Following her appointment as SBA chief, Mr. Murphy threw a bouquet
in her direction. Mrs. McMahon, said the progressive Congressman, is “a talented
and experienced businessperson” and a “fierce fighter.” Mr. Blumenthal was also
complimentary, calling Mrs. McMahon "a person of serious accomplishment
and ability."
And then he wandered into an old smoldering fire pit. Mrs.
McMahon, said Mr. Blumenthal, “can help create jobs by helping small
businesses, as long as she is not hamstrung by the dangerous economic policies
espoused by other Trump-nominated cabinet officials. The Trump administration
needs a sane and stable source of economic leadership. Small businesses are among
our most important job creators, and they need support.”
Small businesses in his own state, caught in the toils of both
state and federal regulations and burdensome taxes, recoiled with horror during
a 2010 Blumenthal-McMahon Senate race when Mrs. McMahon, a talented and experiences
business woman, politely turned to Mr. Blumenthal and asked him how jobs are
created.
Mr. Blumenthal proceeded to rattle off at great length his crony
capitalist talking points, prominent among them that governmental intervention –
i.e. the picking and choosing of winners and losers in what remains of the U.S.
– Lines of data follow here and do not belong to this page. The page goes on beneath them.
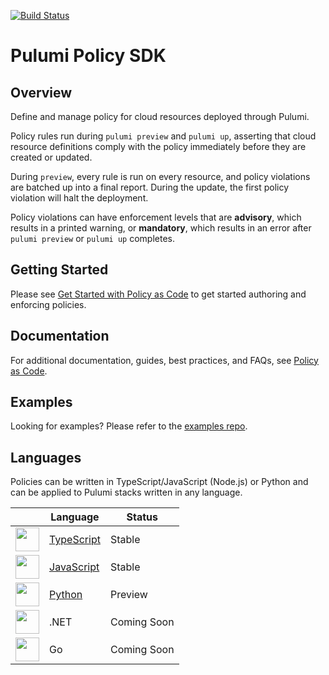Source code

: [![Build Status](https://travis-ci.com/pulumi/pulumi-policy.svg?token=eHg7Zp5zdDDJfTjY8ejq&branch=master)](https://travis-ci.com/pulumi/pulumi-policy)

# Pulumi Policy SDK

## Overview

Define and manage policy for cloud resources deployed through Pulumi.

Policy rules run during `pulumi preview` and `pulumi up`, asserting that cloud resource definitions
comply with the policy immediately before they are created or updated.

During `preview`, every rule is run on every resource, and policy violations are batched up
into a final report. During the update, the first policy violation will halt the deployment.

Policy violations can have enforcement levels that are **advisory**, which results in a printed
warning, or **mandatory**, which results in an error after `pulumi preview` or `pulumi up` completes.

## Getting Started

Please see [Get Started with Policy as Code](https://www.pulumi.com/docs/get-started/crossguard/) to get
started authoring and enforcing policies.

## Documentation

For additional documentation, guides, best practices, and FAQs, see [Policy as Code](https://www.pulumi.com/docs/guides/crossguard/).

## Examples

Looking for examples? Please refer to the [examples repo](https://github.com/pulumi/examples/tree/master/policy-packs).

## Languages

Policies can be written in TypeScript/JavaScript (Node.js) or Python and can be applied to Pulumi stacks written in any language.

|    | Language | Status |
| -- | -------- | ------ |
| <img src="https://www.pulumi.com/logos/tech/logo-ts.png" height=38 />     | [TypeScript](./sdk/nodejs) | Stable      |
| <img src="https://www.pulumi.com/logos/tech/logo-js.png" height=38 />     | [JavaScript](./sdk/nodejs) | Stable      |
| <img src="https://www.pulumi.com/logos/tech/logo-python.png" height=38 /> | [Python](./sdk/python)     | Preview     |
| <img src="https://www.pulumi.com/logos/tech/dotnet.png" height=38 />      | .NET                       | Coming Soon |
| <img src="https://www.pulumi.com/logos/tech/logo-golang.png" height=38 /> | Go                         | Coming Soon |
free market system -- is indispensable in the creation of jobs: “…we can and
should create more of them [jobs] by creative policy, and that’s the kind of
approach I want to bring to Washington.” Never fearful of patting himself on
the back, Mr. Blumenthal explained that as Attorney General he had “stood up
for jobs when that company [Pratt&Whitney} wanted to ship them out of state
and overseas… I want programs that provide more capital for small businesses, tax
policies that promote creating jobs, stronger intervention by government to
make sure that we use the ‘made in America’ policy and ‘but America’ policy to
take jobs here, rather than buying products that are manufactured overseas…”
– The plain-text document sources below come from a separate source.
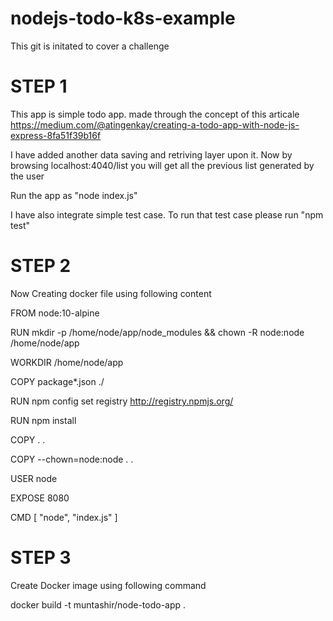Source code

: # nodejs-todo-k8s-example
This git is initated to cover a challenge

STEP 1
===========================================================================

This app is simple todo app. made through the concept of this articale
https://medium.com/@atingenkay/creating-a-todo-app-with-node-js-express-8fa51f39b16f

I have added another data saving and retriving layer upon it. Now by browsing localhost:4040/list you will get all the previous list generated by the user

  Run the app as "node index.js"
  
I have also integrate simple test case. To run that test case please run "npm test"

STEP 2
============================================================================

Now Creating docker file using following content

FROM node:10-alpine

RUN mkdir -p /home/node/app/node_modules && chown -R node:node /home/node/app

WORKDIR /home/node/app

COPY package*.json ./

RUN npm config set registry http://registry.npmjs.org/

RUN npm install

COPY . .

COPY --chown=node:node . .

USER node

EXPOSE 8080

CMD [ "node", "index.js" ]

STEP 3
============================================================================

Create Docker image using following command

docker build -t muntashir/node-todo-app .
Mrs. McMahon patiently explained how a job is created: “Government,
government, government – government does not create jobs. It’s very simple how
you create jobs. An entrepreneur takes a risk; he or she believes that he
creates a good or service that is sold for more than it costs to make it. If an
entrepreneur thinks he can do that, he creates a job.”
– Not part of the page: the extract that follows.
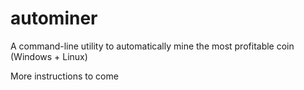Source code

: # autominer
A command-line utility to automatically mine the most profitable coin (Windows + Linux)

More instructions to come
Mr. Blumenthal is in the habit of escaping such campaign
potholes by dodging debates. In his debate with Mrs. McMahon, he wrecked his
axel, not that anyone noticed. High taxes that crush the entrepreneurial spirit,
and burdensome regulations that increase the costs of goods and services, may
be good for political demagogues, but they are bad for job seekers, especially in
urban areas blighted by social decomposition and soothing progressive demagoguery.